▶ WHAT THIS TASK INVOLVES: Lines below starting with the line with "their needs and" and going on through the line with "Viewer (registered user)" must be output exactly; the rest of the records must be left out.

-- Opening Marker --

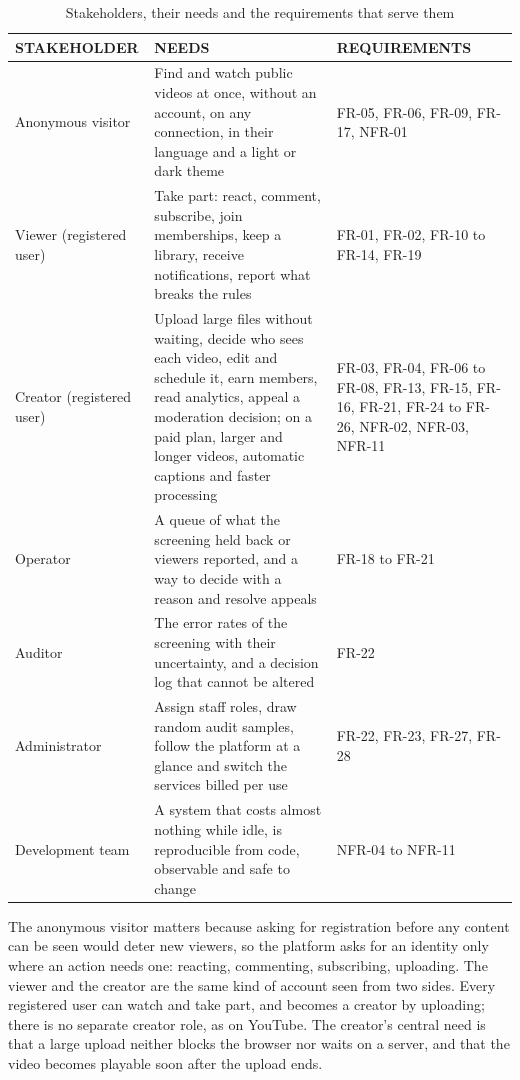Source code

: \begin{table}[htbp]
\centering
\caption{Stakeholders, their needs and the requirements that serve them}
\label{tab:stakeholders}
\small
\begin{tabularx}{\textwidth}{>{\raggedright\arraybackslash}p{} X >{\raggedright\arraybackslash}p{}}
\toprule
\textbf{STAKEHOLDER} & \textbf{NEEDS} & \textbf{REQUIREMENTS} \\
\midrule
Anonymous visitor & Find and watch public videos at once, without an account, on any connection, in their language and a light or dark theme & FR-05, FR-06, FR-09, FR-17, NFR-01 \\
Viewer (registered user) & Take part: react, comment, subscribe, join memberships, keep a library, receive notifications, report what breaks the rules & FR-01, FR-02, FR-10 to FR-14, FR-19 \\
Creator (registered user) & Upload large files without waiting, decide who sees each video, edit and schedule it, earn members, read analytics, appeal a moderation decision; on a paid plan, larger and longer videos, automatic captions and faster processing & FR-03, FR-04, FR-06 to FR-08, FR-13, FR-15, FR-16, FR-21, FR-24 to FR-26, NFR-02, NFR-03, NFR-11 \\
Operator & A queue of what the screening held back or viewers reported, and a way to decide with a reason and resolve appeals & FR-18 to FR-21 \\
Auditor & The error rates of the screening with their uncertainty, and a decision log that cannot be altered & FR-22 \\
Administrator & Assign staff roles, draw random audit samples, follow the platform at a glance and switch the services billed per use & FR-22, FR-23, FR-27, FR-28 \\
Development team & A system that costs almost nothing while idle, is reproducible from code, observable and safe to change & NFR-04 to NFR-11 \\
\bottomrule
\end{tabularx}
\end{table}

The anonymous visitor matters because asking for registration before any content can be seen would
deter new viewers, so the platform asks for an identity only where an action needs one: reacting,
commenting, subscribing, uploading. The viewer and the creator are the same kind of account seen
from two sides. Every registered user can watch and take part, and becomes a creator by uploading;
there is no separate creator role, as on YouTube. The creator's central need is that a large upload
neither blocks the browser nor waits on a server, and that the video becomes playable soon after the
upload ends.


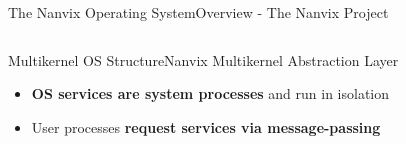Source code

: \begin{frame}[fragile]{The Nanvix Operating System}{Overview - The Nanvix Project}
\begin{columns}[totalwidth=\linewidth]
\begin{columns}[totalwidth=\linewidth]
			\end{columns}


			\begin{center}
			\end{center}

		\end{columns}

		\end{frame}

		\begin{frame}[fragile]{Multikernel OS Structure}{Nanvix Multikernel Abstraction Layer}

			\begin{itemize}
				\item \textbf{OS services are system processes} and run in isolation
			\end{itemize}
			\begin{itemize}
				\item User processes \textbf{request services via message-passing}
			\end{itemize}


		\end{frame}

-- Closing Marker --

▶ YOUR SOLUTION:
\caption{Stakeholders, their needs and the requirements that serve them}
\label{tab:stakeholders}
\small
\begin{tabularx}{\textwidth}{>{\raggedright\arraybackslash}p{} X >{\raggedright\arraybackslash}p{}}
\toprule
\textbf{STAKEHOLDER} & \textbf{NEEDS} & \textbf{REQUIREMENTS} \\
\midrule
Anonymous visitor & Find and watch public videos at once, without an account, on any connection, in their language and a light or dark theme & FR-05, FR-06, FR-09, FR-17, NFR-01 \\
Viewer (registered user) & Take part: react, comment, subscribe, join memberships, keep a library, receive notifications, report what breaks the rules & FR-01, FR-02, FR-10 to FR-14, FR-19 \\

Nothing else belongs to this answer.